In its Inspecting e-safety – Briefing for inspectors document, Ofsted outlines what its inspectors will be it will be hoping to find. In particular, it lists examples of good practice followed by examples of inadequate practice. Good practice includes awareness of issues, integrated reporting routines (including, for example, the use of the CEOP abuse button), adequate training for both staff (at least one of whom should have specialist training) and pupils, and use of a recognized service provider including age related filtering.
Inadequate practice includes unsecured personal data (encryption is specifically mentioned), poor passwords, generic policies not regularly updated, lack of ‘progressive’ e-safety education, no filtering or monitoring, no evidence of staff training and poor reporting procedures.

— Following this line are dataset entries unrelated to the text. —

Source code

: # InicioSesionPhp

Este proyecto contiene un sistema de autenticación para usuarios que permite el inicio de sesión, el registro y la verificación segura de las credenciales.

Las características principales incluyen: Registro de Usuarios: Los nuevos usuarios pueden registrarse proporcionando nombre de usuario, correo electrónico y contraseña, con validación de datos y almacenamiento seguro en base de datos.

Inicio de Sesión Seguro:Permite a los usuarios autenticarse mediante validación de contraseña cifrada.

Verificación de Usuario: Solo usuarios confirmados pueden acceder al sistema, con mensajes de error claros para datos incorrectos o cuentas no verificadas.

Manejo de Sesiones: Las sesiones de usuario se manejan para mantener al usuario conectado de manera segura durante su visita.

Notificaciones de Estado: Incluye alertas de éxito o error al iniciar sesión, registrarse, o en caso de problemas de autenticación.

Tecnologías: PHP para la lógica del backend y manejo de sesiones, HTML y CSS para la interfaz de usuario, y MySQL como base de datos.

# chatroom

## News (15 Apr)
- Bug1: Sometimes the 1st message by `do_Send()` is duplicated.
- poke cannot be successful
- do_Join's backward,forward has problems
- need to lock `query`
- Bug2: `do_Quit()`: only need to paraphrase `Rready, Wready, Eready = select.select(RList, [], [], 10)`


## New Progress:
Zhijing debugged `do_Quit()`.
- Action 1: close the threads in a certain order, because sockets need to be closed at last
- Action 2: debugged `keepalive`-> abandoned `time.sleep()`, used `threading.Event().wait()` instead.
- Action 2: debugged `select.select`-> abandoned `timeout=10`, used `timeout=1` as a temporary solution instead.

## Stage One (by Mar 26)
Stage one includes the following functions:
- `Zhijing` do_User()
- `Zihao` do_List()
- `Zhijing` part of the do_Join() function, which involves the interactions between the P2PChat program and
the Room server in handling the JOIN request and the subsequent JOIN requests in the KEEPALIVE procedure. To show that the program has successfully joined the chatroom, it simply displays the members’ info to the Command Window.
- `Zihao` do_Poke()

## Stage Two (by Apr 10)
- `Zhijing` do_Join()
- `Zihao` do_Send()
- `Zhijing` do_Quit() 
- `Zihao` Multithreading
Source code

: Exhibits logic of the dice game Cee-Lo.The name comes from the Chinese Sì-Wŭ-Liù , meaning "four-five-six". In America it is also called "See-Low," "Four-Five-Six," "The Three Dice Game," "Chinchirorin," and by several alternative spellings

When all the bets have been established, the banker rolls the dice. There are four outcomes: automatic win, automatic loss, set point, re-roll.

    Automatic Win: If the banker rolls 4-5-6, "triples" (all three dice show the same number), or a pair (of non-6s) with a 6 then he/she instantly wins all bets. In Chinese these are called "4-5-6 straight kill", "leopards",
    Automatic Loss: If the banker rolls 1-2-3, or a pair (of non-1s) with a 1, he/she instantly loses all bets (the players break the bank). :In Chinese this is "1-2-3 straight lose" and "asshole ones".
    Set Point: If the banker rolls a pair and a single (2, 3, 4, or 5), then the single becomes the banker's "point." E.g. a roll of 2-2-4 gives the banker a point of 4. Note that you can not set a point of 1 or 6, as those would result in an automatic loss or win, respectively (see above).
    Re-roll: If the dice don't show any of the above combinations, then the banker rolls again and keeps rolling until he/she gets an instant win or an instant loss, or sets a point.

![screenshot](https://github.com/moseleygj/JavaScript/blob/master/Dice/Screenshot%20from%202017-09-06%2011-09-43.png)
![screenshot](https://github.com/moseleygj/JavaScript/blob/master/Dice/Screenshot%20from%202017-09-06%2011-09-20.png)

While the Ofsted document indicates what it will be demanding for the protection of pupils, the ICO guidelines indicate good practice (effectively amounting to instruction) on how to protect personal data (for pupils, parents and staff). The two subjects overlap, since loss of pupils’ sensitive personal information could easily lead to cyber-bullying. This overlap is most clearly indicated in a common attitude towards the importance of using encryption. Two years ago the ICO stated that following loss of unencrypted personal data, “regulatory action may be pursued.”
Now, in this new Report on the data protection guidance we gave schools in 2012, it subtly changes its approach: “the Information Commissioner has decided that where such thefts or losses occur and encryption software has not been used to protect the data, enforcement action will usually follow.” This warning comes in the section specifically dealing with information security.
Mark Reeves senior vice president at Entrust thinks the joint attitude towards encryption is important. “Over the past few years,” he commented, “we have seen millions of passwords being hacked, stolen and leaked online so it is important that schools follow the ICO’s advice and do not rely solely on usernames and passwords as a means to protect pupil’s sensitive data.”
Christian Toon of Iron Mountain believes the answer is for schools to use standard business practices – and especially risk management. Although he believes that “The ICO recommendations will help schools make good their shortcomings,” he adds, “Teachers and schools must learn the importance of information risk management in order to safeguard the sensitive information of the children in their care and of the parents of those children.” Surprisingly, perhaps, the concept of risk management is mentioned in neither document.